Written by Trisha Jefford.
All the volunteers started as vegetarians. On the first day of the season, the farmer asked us if we had any dietary restrictions. All five farmer-wannabes let her know that we didn’t know the last time we let chicken—many of whom were clucking ten feet away—past our lips. The excommunication of poultry made sense to me—even though I had worked as a caterer and a chef for years, I associated local, organic farming with vegetables, not so-called “ethical” chicken, duck, or turkey.
I saw farming as a path that would bind my health to my morals. I thought double-digging garden beds would deepen my commitment to kale and radishes, and that my newfound intimacy with the land would make me a better cook. The locavore movement made a beautiful narrative, and I wanted my diet to affirm this. Nevertheless, over the course of the season, my righteous diet crumbled as I attempted to expand it with knowledge about where our food comes from and how much labor goes into a single head of organic cabbage.
My first week of farming felt so physically draining that I thought about quitting constantly. I would spend five hours at the farm, then chase them with an eight-hour shift supervising a busy restaurant kitchen. I couldn’t bring a newfound respect for turnips to work because we hadn’t planted them yet. We couldn’t plant until after we spent hours shoveling poo and laying T-tape. Hauling trash bags full of horse manure across a quarter-acre of land is enough to inspire a quiet respect for feces even before one considers how, once composted, this “waste” would form food for soil and plant life. I liked to think of this in culinary terms. Our lives depend on food, and our food depends on our lives—our muscles and our waste.

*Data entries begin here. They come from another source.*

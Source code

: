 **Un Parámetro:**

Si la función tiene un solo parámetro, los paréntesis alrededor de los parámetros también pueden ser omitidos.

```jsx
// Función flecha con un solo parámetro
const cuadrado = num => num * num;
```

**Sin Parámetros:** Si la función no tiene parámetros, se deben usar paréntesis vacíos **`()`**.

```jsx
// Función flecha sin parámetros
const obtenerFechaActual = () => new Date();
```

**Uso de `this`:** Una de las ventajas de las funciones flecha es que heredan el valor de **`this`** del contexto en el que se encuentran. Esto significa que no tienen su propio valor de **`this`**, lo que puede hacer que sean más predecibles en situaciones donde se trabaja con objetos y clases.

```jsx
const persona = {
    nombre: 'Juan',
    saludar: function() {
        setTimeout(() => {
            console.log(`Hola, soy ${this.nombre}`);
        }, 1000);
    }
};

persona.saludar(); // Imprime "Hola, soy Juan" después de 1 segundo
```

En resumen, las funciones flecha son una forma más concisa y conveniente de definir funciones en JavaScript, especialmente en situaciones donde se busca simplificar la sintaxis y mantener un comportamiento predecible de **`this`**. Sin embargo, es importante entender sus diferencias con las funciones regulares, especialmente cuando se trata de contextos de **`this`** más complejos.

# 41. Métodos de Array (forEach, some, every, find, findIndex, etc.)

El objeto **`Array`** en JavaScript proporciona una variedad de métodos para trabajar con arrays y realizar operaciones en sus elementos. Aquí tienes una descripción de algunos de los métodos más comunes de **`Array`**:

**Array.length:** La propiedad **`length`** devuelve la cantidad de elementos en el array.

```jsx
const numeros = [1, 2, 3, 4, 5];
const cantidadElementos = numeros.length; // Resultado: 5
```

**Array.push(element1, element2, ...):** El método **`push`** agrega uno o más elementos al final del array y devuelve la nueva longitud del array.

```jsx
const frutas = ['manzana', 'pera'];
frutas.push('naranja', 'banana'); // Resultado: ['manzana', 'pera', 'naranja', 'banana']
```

Our team looked like we were wasting away. My Carhartts draped off my hip bones like ill-fitting row cover. It bugged me that I couldn’t seem to eat enough at lunch. While my daughters were getting chubby from Eggos, I wanted to impress my fellow vegetarians with what I could do with local produce. It seemed taboo to admit what I fed my family in the privacy of our own kitchen, or that I suspected I wasn’t getting enough protein to fuel my 13-hour workdays. When it was my turn to cater lunch, I steamed the finest wild rice from Northern Idaho and bought beans grown two hours from my home. I abandoned reasonable portion sizes as we discussed how neighboring horses, rabbits, and chickens participated in this meal. The conversation turned to eating animals.
We didn’t mention our hunger or the impossibility of our modern schedules when we talked about how ethically-raised animals could be a desirable addition to our diets. What if we were to find that one of our laying hens were barren? What is the best way that she could be useful to our land, our ecosystem? Could her life fuel the labor we put into the land?
Unpacking chub packs in the back of restaurants inspired me to resist the constant temptation of meatball sliders because my logic was that if I avoided eating cattle whose lives were disgraced and discarded by factory farming practices I had deemed “unethical,” then I wasn’t participating in “the system.” Farming made me realize that food was never that easy, and that a purely ethical diet is an unattainable fiction. I could feel better about eating a hen I raised than about feeding my children GMO corn.
We decided that “ethical meat” might be okay. After a long day of work, we went to a restaurant that served local lamb burgers. We could tell our side salads were composed of the spring greens that graced our own gardens. As I took my first bite, I told myself that if I had ordered a salad at the Mexican restaurant next door, the unseasonable tomatoes grown from GMO seeds several interstates away were far more troubling and unnatural than eating this flesh.
Justifications like this launched me down the kind of slippery slope that conservative politicians refer to when arguing against marriage equality, only rather than wanting to marry a cow next, I wanted to eat one. I’ve read some compelling evidence that stress affects our blood sugar and thus our willpower, and that’s how I explained my first not-so-ethical burger—the kind of burger we served at my restaurant. I had left my quinoa salad in the fridge. I needed to eat, and the beef I used to disdain smelled like the most appealing option at the restaurant. I could make it for free. The quinoa was probably shipped from Africa!
I didn’t want to tell anybody about the burger at the farm on Thursday, but one of my co-volunteers had admitted to breaking down and ordering Pizza Hut. Yes, we wanted to be GMO-free and local and to know the first name of the pig that became the pepperoni on our pizza, but the more we learned about the origins of our food, the more we learned what we couldn’t know.
Ultimately, double-digging garden beds taught me to question my commitment to placing moral and ethical restrictions on my diet. Quinoa shipped from Africa or the free beef that could be thrown away if you don’t eat it: which is the superior protein? Uncertainty led to anarchy led to the occasional fast food sandwich, and I wouldn’t trade this complication for a sense of righteousness about my dinner’s origins.
Trisha Jefford has worked as a host, a server, a chef, and a caterer, and often writer about these experiences in public and in private. Though she farmed in Idaho, she moves around for her husband’s job and is lucky enough to currently work for EZ Cater in Boston. When not cooking or writing, Trisha still tends to a huge backyard garden and slaughters her own chickens.